───── Supplied records

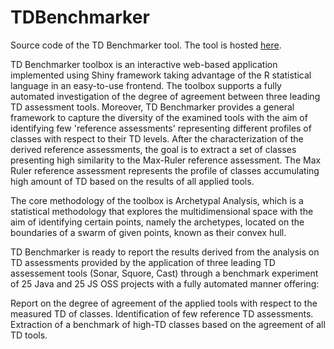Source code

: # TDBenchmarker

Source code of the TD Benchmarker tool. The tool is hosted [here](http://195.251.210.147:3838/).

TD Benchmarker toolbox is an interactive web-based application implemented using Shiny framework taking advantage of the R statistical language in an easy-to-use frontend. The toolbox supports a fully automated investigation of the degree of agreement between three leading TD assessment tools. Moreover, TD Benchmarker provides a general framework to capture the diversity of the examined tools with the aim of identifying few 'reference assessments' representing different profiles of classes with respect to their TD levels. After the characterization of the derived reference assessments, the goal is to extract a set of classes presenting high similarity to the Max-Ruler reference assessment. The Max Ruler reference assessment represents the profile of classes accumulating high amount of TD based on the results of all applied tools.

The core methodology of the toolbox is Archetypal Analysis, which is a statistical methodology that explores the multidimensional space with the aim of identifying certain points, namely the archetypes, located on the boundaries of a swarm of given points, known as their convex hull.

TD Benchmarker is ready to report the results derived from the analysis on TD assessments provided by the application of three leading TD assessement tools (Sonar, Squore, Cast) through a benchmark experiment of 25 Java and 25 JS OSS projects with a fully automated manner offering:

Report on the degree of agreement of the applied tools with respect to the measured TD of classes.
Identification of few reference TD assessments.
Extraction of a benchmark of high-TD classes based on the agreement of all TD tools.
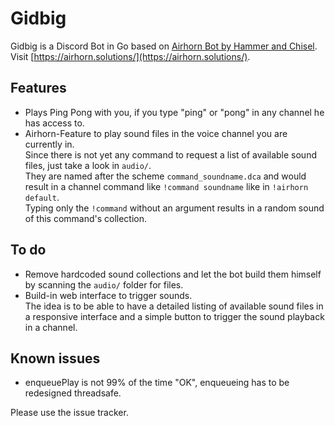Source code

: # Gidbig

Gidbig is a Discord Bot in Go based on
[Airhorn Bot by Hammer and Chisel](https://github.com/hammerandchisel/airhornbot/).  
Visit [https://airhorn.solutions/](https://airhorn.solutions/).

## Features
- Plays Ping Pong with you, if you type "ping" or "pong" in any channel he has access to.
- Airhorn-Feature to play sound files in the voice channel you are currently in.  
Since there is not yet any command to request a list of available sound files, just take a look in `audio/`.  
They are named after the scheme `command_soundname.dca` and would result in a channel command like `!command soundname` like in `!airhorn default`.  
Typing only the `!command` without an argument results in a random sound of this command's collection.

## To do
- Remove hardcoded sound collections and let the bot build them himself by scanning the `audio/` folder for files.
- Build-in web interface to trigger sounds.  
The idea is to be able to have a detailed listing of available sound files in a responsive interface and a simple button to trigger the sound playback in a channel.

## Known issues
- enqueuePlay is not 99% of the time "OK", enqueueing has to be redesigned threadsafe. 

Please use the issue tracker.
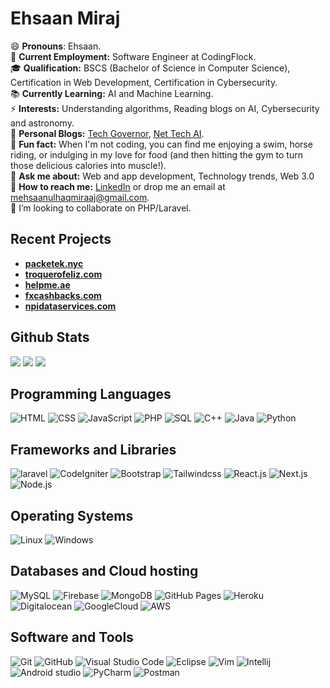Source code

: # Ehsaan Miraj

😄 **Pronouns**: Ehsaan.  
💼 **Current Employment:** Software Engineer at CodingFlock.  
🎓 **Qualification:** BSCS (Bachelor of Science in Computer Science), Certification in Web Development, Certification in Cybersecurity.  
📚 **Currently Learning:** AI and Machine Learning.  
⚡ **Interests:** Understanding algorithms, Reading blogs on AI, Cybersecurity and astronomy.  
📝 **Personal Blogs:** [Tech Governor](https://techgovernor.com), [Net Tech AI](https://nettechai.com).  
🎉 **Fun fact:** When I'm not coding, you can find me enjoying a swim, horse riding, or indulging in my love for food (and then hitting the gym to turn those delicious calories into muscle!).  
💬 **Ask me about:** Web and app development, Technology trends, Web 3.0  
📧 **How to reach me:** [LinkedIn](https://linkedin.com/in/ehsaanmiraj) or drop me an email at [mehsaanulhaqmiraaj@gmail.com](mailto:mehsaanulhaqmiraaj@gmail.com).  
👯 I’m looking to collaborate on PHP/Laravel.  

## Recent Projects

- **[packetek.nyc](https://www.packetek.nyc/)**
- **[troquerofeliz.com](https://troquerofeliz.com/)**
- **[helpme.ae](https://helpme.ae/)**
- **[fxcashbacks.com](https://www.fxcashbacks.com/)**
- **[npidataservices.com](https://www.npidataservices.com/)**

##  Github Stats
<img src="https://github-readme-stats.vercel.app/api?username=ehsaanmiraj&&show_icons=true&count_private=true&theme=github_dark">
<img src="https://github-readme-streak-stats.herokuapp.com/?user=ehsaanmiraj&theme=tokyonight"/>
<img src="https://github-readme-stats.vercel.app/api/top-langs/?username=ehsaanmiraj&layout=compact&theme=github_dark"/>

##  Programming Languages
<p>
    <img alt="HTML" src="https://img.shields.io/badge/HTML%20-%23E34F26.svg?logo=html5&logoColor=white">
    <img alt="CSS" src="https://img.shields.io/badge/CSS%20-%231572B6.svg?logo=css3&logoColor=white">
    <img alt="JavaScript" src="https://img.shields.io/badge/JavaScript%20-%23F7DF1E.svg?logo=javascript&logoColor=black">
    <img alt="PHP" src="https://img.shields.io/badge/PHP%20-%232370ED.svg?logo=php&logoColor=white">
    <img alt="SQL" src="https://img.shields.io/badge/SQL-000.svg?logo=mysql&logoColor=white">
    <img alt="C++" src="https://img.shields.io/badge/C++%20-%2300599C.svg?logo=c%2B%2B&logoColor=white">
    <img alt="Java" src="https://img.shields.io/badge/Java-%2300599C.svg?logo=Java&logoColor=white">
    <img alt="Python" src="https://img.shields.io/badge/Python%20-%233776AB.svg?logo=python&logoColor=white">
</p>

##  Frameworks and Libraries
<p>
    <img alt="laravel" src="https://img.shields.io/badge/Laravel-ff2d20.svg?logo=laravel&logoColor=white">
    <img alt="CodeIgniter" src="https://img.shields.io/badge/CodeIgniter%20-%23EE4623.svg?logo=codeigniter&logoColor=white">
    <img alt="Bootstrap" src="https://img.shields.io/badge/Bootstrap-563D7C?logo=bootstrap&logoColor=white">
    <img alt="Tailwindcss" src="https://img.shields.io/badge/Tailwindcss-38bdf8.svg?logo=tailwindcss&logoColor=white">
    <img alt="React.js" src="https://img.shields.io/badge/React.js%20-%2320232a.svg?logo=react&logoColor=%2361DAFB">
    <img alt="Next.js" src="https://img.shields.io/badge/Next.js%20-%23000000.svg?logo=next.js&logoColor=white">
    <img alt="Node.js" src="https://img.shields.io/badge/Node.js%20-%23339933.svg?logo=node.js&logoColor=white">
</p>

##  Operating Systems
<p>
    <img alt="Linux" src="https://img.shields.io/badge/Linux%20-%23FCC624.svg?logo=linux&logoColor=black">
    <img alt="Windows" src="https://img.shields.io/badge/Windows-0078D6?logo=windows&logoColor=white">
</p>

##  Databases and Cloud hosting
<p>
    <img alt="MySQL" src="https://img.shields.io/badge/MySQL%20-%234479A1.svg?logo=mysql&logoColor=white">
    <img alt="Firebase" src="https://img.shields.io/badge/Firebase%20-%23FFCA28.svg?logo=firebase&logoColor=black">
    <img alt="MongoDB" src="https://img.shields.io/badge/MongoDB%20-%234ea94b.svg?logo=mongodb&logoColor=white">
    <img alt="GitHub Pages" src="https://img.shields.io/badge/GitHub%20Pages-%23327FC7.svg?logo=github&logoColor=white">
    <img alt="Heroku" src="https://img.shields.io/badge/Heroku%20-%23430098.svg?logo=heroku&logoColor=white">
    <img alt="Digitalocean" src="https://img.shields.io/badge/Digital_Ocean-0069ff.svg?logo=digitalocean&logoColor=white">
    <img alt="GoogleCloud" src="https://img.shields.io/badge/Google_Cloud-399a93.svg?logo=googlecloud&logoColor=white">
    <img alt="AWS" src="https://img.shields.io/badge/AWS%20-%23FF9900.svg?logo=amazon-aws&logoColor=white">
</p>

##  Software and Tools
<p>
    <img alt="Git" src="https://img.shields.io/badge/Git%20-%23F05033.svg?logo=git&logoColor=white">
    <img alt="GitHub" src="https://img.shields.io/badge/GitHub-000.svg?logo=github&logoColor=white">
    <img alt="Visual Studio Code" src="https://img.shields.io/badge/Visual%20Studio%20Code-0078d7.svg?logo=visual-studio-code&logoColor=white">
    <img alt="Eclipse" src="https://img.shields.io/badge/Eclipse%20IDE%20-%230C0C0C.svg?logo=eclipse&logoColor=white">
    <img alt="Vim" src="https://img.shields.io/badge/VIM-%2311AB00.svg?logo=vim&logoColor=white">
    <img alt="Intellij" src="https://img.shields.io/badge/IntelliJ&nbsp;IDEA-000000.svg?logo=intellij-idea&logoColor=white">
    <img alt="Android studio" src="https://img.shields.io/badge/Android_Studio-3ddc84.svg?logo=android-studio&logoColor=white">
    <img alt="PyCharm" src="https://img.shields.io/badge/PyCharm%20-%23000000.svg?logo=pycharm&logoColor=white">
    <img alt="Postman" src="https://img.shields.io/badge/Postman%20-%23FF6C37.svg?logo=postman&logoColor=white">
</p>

──────────

To do — Return each line of the entries that holds the string "leading".

Output for this task —
TD Benchmarker toolbox is an interactive web-based application implemented using Shiny framework taking advantage of the R statistical language in an easy-to-use frontend. The toolbox supports a fully automated investigation of the degree of agreement between three leading TD assessment tools. Moreover, TD Benchmarker provides a general framework to capture the diversity of the examined tools with the aim of identifying few 'reference assessments' representing different profiles of classes with respect to their TD levels. After the characterization of the derived reference assessments, the goal is to extract a set of classes presenting high similarity to the Max-Ruler reference assessment. The Max Ruler reference assessment represents the profile of classes accumulating high amount of TD based on the results of all applied tools.
TD Benchmarker is ready to report the results derived from the analysis on TD assessments provided by the application of three leading TD assessement tools (Sonar, Squore, Cast) through a benchmark experiment of 25 Java and 25 JS OSS projects with a fully automated manner offering:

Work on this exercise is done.